July 28, 2008
Sappak Pitla: Inaugurating a series on thanjavur marathi cuisine
Marathi, Tamil, Kannada, Hindi. Madras (when it wasn't Chennai), Bangalore, and Allahabad. And to this, add Athens, Boston, Madison, Buffalo, and Ann Arbor. It's never easy to answer the "where are you from" question. Cliched as it may sound, in many ways it is like peeling the layers of an onion - depending on the place and who is posing the question, one makes quick decisions about how much to reveal. And while it is certainly wonderful to be able to draw on so many experiences and influences, there is no denying the value of rootedness either. For me, it is about belonging to a community of thanjavur maharashtrians (here's a wiki entry).
And like in any other community, food was central to the process of crafting identity. Poriyal with a little twist, is bhaji; vatha kuzhambu is modified a bit to make goddu pitla; poricha koottu becomes a sappak pitla; and there are many new dishes that emerged from the experimentation that went on in thanjavur-marathi kitchens across south India (present-day Tamilnadu, Kerala, Andhra Pradesh, and Tamilnadu. My immediate family - across 3-4 generations - is from Coimbatore, Pudukkottai, and Madras). What's more, given that migration from the Maratha kingdom to different regions of south India dates back to the 1600s, who knows which Tamil dishes are a result of Marathi influence. As one story goes, sambhar was the result of a tanjore ruler (Sambhoji) substituting tamarind for kokum (a tart fruit native to the western coast of India)!

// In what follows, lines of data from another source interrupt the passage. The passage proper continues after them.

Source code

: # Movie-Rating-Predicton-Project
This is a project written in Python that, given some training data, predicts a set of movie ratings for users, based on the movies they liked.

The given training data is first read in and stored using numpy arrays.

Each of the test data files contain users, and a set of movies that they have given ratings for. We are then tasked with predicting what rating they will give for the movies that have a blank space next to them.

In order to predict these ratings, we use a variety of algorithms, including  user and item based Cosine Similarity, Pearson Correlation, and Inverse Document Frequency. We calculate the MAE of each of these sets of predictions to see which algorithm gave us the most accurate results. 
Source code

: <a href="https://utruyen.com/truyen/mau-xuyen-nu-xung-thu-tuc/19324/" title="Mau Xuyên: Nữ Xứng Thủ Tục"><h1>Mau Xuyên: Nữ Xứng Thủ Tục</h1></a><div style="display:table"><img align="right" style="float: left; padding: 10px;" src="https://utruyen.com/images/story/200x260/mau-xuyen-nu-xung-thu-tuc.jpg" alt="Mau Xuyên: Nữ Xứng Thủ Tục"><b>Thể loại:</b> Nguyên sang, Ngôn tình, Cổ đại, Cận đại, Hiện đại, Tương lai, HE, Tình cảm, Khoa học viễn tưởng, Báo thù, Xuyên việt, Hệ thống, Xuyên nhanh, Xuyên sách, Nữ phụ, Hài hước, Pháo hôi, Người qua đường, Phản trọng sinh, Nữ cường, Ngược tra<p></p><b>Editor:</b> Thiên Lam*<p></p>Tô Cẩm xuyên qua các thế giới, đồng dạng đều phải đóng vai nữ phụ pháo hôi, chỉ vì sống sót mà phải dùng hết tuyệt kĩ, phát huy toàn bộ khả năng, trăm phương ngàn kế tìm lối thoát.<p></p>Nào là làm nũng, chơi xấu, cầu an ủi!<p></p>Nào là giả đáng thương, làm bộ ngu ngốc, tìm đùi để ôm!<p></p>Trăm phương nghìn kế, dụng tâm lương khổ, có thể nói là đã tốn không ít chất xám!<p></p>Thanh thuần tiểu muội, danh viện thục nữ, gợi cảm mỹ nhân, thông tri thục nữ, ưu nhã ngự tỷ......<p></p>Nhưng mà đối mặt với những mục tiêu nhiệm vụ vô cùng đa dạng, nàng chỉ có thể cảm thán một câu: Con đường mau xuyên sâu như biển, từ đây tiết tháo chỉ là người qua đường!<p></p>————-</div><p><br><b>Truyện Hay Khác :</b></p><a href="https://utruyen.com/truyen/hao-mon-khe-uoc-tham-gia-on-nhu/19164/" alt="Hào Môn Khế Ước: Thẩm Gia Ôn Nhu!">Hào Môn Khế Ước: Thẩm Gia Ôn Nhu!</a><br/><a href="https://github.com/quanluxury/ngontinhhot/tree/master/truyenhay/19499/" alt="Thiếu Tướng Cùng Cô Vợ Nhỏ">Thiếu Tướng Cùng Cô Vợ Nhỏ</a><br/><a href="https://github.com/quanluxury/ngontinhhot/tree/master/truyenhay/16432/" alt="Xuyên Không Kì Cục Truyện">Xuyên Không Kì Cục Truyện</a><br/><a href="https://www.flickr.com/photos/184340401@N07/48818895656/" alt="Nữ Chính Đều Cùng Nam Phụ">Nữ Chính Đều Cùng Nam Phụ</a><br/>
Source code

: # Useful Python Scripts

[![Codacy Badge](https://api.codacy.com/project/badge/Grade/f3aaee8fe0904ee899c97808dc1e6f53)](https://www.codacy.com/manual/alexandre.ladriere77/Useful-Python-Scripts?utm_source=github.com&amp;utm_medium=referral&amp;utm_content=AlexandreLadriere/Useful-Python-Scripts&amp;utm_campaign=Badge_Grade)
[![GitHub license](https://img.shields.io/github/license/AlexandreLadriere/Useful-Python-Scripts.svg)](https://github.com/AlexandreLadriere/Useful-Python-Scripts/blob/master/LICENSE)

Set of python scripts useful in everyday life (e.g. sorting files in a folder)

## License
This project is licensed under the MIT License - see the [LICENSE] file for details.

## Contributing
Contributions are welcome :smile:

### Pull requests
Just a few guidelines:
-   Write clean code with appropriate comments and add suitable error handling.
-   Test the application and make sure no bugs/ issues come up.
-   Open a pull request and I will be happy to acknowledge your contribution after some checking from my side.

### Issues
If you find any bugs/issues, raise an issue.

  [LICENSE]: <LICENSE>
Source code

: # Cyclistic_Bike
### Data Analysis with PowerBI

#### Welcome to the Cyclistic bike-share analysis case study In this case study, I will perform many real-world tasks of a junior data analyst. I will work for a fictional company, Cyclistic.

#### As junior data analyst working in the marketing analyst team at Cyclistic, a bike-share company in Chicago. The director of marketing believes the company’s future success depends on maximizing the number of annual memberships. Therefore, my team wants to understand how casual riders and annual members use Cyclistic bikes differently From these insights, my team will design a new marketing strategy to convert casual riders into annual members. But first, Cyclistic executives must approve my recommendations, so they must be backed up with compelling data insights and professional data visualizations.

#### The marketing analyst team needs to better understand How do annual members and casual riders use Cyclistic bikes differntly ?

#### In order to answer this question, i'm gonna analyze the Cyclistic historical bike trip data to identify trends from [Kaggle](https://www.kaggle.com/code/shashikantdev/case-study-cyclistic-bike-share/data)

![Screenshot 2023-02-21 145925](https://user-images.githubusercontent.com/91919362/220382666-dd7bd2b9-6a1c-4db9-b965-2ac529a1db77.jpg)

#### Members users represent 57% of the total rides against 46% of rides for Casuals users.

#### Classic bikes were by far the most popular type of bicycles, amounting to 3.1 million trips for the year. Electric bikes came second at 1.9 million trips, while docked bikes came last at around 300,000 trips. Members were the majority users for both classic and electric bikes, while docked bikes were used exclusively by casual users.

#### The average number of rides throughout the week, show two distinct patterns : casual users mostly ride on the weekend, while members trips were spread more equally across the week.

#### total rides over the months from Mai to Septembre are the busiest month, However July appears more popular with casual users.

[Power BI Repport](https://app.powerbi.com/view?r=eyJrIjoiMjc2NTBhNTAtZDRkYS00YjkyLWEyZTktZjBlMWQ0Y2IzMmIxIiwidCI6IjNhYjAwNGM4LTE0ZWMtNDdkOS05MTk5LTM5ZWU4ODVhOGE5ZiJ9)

Anyhow, I've been meaning to start a series on Ahaar as a way to document this interesting food culture and, of course, indulge my cravings for what, to me, are the aromas and tastes of home. To kick things off, here is the recipe for sappak pitla (sappak: not spicy). As a kid, I always wondered why a dish that was quite spicy was called "sappak"...I still don't know why, and neither does my aji (grandmother).
1-1/2 cup moong dal
Grated coconut: a fistful
1 tbspoon chana dal
1 tbspoon urad dal
Red chillies: 2
Green chillies: 2
Cumin seeds: 1 tspoon
Black pepper: 3-4 corns
Ginger- small cube
Ridge gourd: 2 medium sized (cucumber or snake gourd work well too)
Oil: 2 tbspoon
Boil moong dal along with diced ridge gourd. You don't have to do this in a pressure cooker given that moong dal cooks quite fast on the stove.
Heat the oil and roast the coconut, jeera, green chillies, red chillies, pepper, chana dal, and urad dal. Grind the dry ingredients separately, and add to a paste of coconut and green chillies (ground with a little water). Add this mixture to the dal and ridge gourd and cook on low flame till it comes to a boil.
Garnish with cilantro, and serve hot with rice.